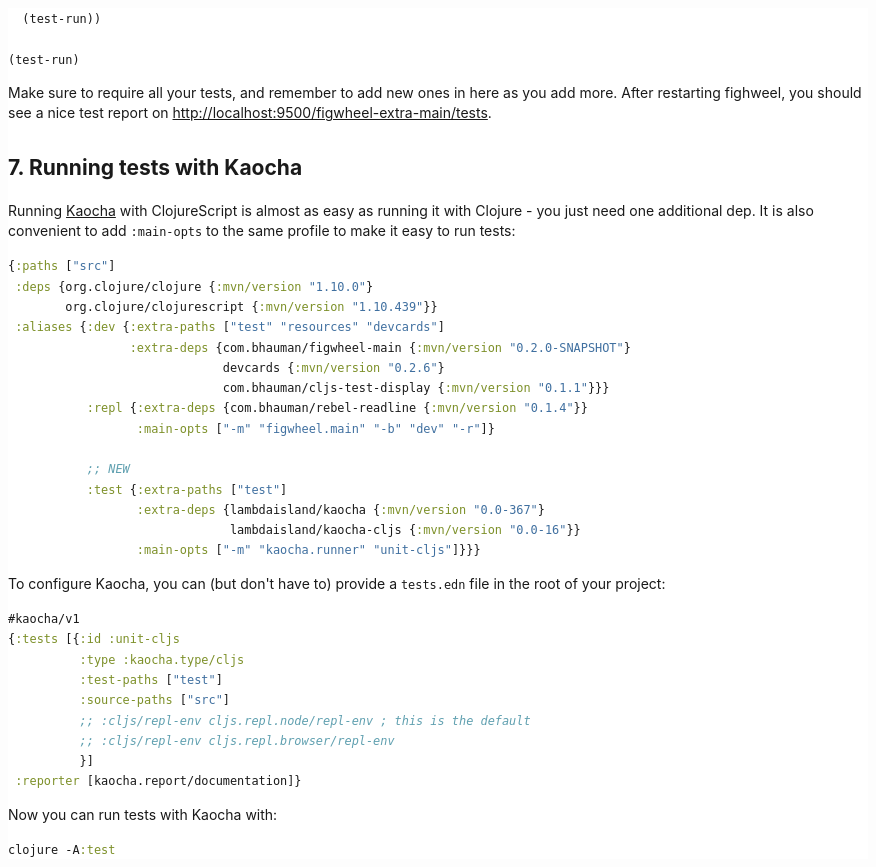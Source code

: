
 ```clj
  (test-run))

(test-run)
```

Make sure to require all your tests, and remember to add new ones in here as you
add more. After restarting fighweel, you should see a nice test report on
[http://localhost:9500/figwheel-extra-main/tests](http://localhost:9500/figwheel-extra-main/tests).

## 7. Running tests with Kaocha

Running [Kaocha](https://github.com/lambdaisland/kaocha) with ClojureScript is
almost as easy as running it with Clojure - you just need one additional dep. It
is also convenient to add `:main-opts` to the same profile to make it easy to
run tests:

```clj
{:paths ["src"]
 :deps {org.clojure/clojure {:mvn/version "1.10.0"}
        org.clojure/clojurescript {:mvn/version "1.10.439"}}
 :aliases {:dev {:extra-paths ["test" "resources" "devcards"]
                 :extra-deps {com.bhauman/figwheel-main {:mvn/version "0.2.0-SNAPSHOT"}
                              devcards {:mvn/version "0.2.6"}
                              com.bhauman/cljs-test-display {:mvn/version "0.1.1"}}}
           :repl {:extra-deps {com.bhauman/rebel-readline {:mvn/version "0.1.4"}}
                  :main-opts ["-m" "figwheel.main" "-b" "dev" "-r"]}

           ;; NEW
           :test {:extra-paths ["test"]
                  :extra-deps {lambdaisland/kaocha {:mvn/version "0.0-367"}
                               lambdaisland/kaocha-cljs {:mvn/version "0.0-16"}}
                  :main-opts ["-m" "kaocha.runner" "unit-cljs"]}}}
```

To configure Kaocha, you can (but don't have to) provide a `tests.edn` file in
the root of your project:

```clj
#kaocha/v1
{:tests [{:id :unit-cljs
          :type :kaocha.type/cljs
          :test-paths ["test"]
          :source-paths ["src"]
          ;; :cljs/repl-env cljs.repl.node/repl-env ; this is the default
          ;; :cljs/repl-env cljs.repl.browser/repl-env
          }]
 :reporter [kaocha.report/documentation]}
```

Now you can run tests with Kaocha with:

```clj
clojure -A:test
```
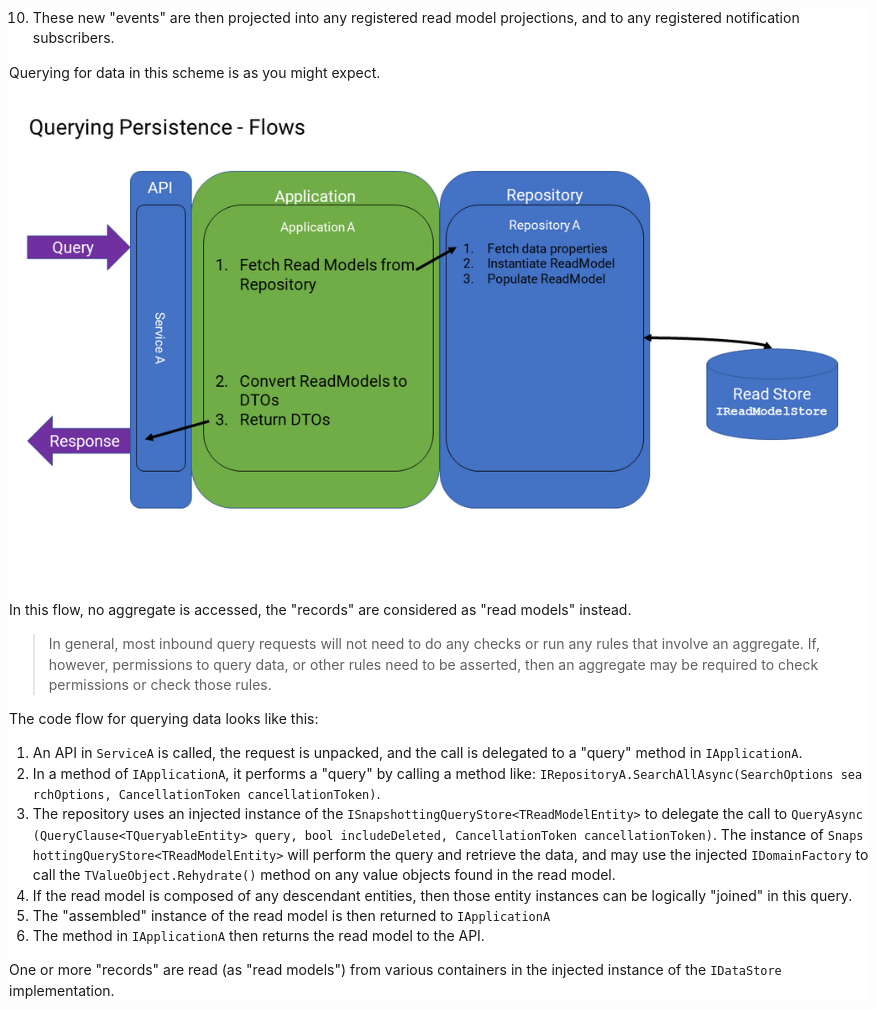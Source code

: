 10. These new "events" are then projected into any registered read model projections, and to any registered notification subscribers.

Querying for data in this scheme is as you might expect.

![Persistence-Querying](../images/Persistence-Querying.png)

In this flow, no aggregate is accessed, the "records" are considered as "read models" instead.

> In general, most inbound query requests will not need to do any checks or run any rules that involve an aggregate. If, however, permissions to query data, or other rules need to be asserted, then an aggregate may be required to check permissions or check those rules.

The code flow for querying data looks like this:

1. An API in `ServiceA` is called, the request is unpacked, and the call is delegated to a "query" method in `IApplicationA`.
2. In a method of `IApplicationA`, it performs a "query" by calling a method like: `IRepositoryA.SearchAllAsync(SearchOptions searchOptions, CancellationToken cancellationToken)`.
3. The repository uses an injected instance of the `ISnapshottingQueryStore<TReadModelEntity>` to delegate the call to `QueryAsync(QueryClause<TQueryableEntity> query, bool includeDeleted, CancellationToken cancellationToken)`. The instance of `SnapshottingQueryStore<TReadModelEntity>` will perform the query and retrieve the data, and may use the injected `IDomainFactory` to call the `TValueObject.Rehydrate()` method on any value objects found in the read model.
4. If the read model is composed of any descendant entities, then those entity instances can be logically "joined" in this query.
5. The "assembled" instance of the read model is then returned to `IApplicationA`
6. The method in `IApplicationA` then returns the read model to the API.

One or more "records" are read (as "read models") from various containers in the injected instance of the `IDataStore` implementation.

**********

** WHAT THE EXERCISE ASKS **
Would you retype every line shown above exactly, leaving the pictures aside?

** RESPONSE **
Source code

:
 ```clj
  (test-run))

(test-run)
```

Make sure to require all your tests, and remember to add new ones in here as you
add more. After restarting fighweel, you should see a nice test report on
[http://localhost:9500/figwheel-extra-main/tests](http://localhost:9500/figwheel-extra-main/tests).

## 7. Running tests with Kaocha

Running [Kaocha](https://github.com/lambdaisland/kaocha) with ClojureScript is
almost as easy as running it with Clojure - you just need one additional dep. It
is also convenient to add `:main-opts` to the same profile to make it easy to
run tests:

```clj
{:paths ["src"]
 :deps {org.clojure/clojure {:mvn/version "1.10.0"}
        org.clojure/clojurescript {:mvn/version "1.10.439"}}
 :aliases {:dev {:extra-paths ["test" "resources" "devcards"]
                 :extra-deps {com.bhauman/figwheel-main {:mvn/version "0.2.0-SNAPSHOT"}
                              devcards {:mvn/version "0.2.6"}
                              com.bhauman/cljs-test-display {:mvn/version "0.1.1"}}}
           :repl {:extra-deps {com.bhauman/rebel-readline {:mvn/version "0.1.4"}}
                  :main-opts ["-m" "figwheel.main" "-b" "dev" "-r"]}

           ;; NEW
           :test {:extra-paths ["test"]
                  :extra-deps {lambdaisland/kaocha {:mvn/version "0.0-367"}
                               lambdaisland/kaocha-cljs {:mvn/version "0.0-16"}}
                  :main-opts ["-m" "kaocha.runner" "unit-cljs"]}}}
```

To configure Kaocha, you can (but don't have to) provide a `tests.edn` file in
the root of your project:

```clj
#kaocha/v1
{:tests [{:id :unit-cljs
          :type :kaocha.type/cljs
          :test-paths ["test"]
          :source-paths ["src"]
          ;; :cljs/repl-env cljs.repl.node/repl-env ; this is the default
          ;; :cljs/repl-env cljs.repl.browser/repl-env
          }]
 :reporter [kaocha.report/documentation]}
```

Now you can run tests with Kaocha with:

```clj
clojure -A:test
```
Source code

: 10. These new "events" are then projected into any registered read model projections, and to any registered notification subscribers.

Querying for data in this scheme is as you might expect.

![Persistence-Querying](../images/Persistence-Querying.png)

In this flow, no aggregate is accessed, the "records" are considered as "read models" instead.

> In general, most inbound query requests will not need to do any checks or run any rules that involve an aggregate. If, however, permissions to query data, or other rules need to be asserted, then an aggregate may be required to check permissions or check those rules.

The code flow for querying data looks like this:

1. An API in `ServiceA` is called, the request is unpacked, and the call is delegated to a "query" method in `IApplicationA`.
2. In a method of `IApplicationA`, it performs a "query" by calling a method like: `IRepositoryA.SearchAllAsync(SearchOptions searchOptions, CancellationToken cancellationToken)`.
3. The repository uses an injected instance of the `ISnapshottingQueryStore<TReadModelEntity>` to delegate the call to `QueryAsync(QueryClause<TQueryableEntity> query, bool includeDeleted, CancellationToken cancellationToken)`. The instance of `SnapshottingQueryStore<TReadModelEntity>` will perform the query and retrieve the data, and may use the injected `IDomainFactory` to call the `TValueObject.Rehydrate()` method on any value objects found in the read model.
4. If the read model is composed of any descendant entities, then those entity instances can be logically "joined" in this query.
5. The "assembled" instance of the read model is then returned to `IApplicationA`
6. The method in `IApplicationA` then returns the read model to the API.

One or more "records" are read (as "read models") from various containers in the injected instance of the `IDataStore` implementation.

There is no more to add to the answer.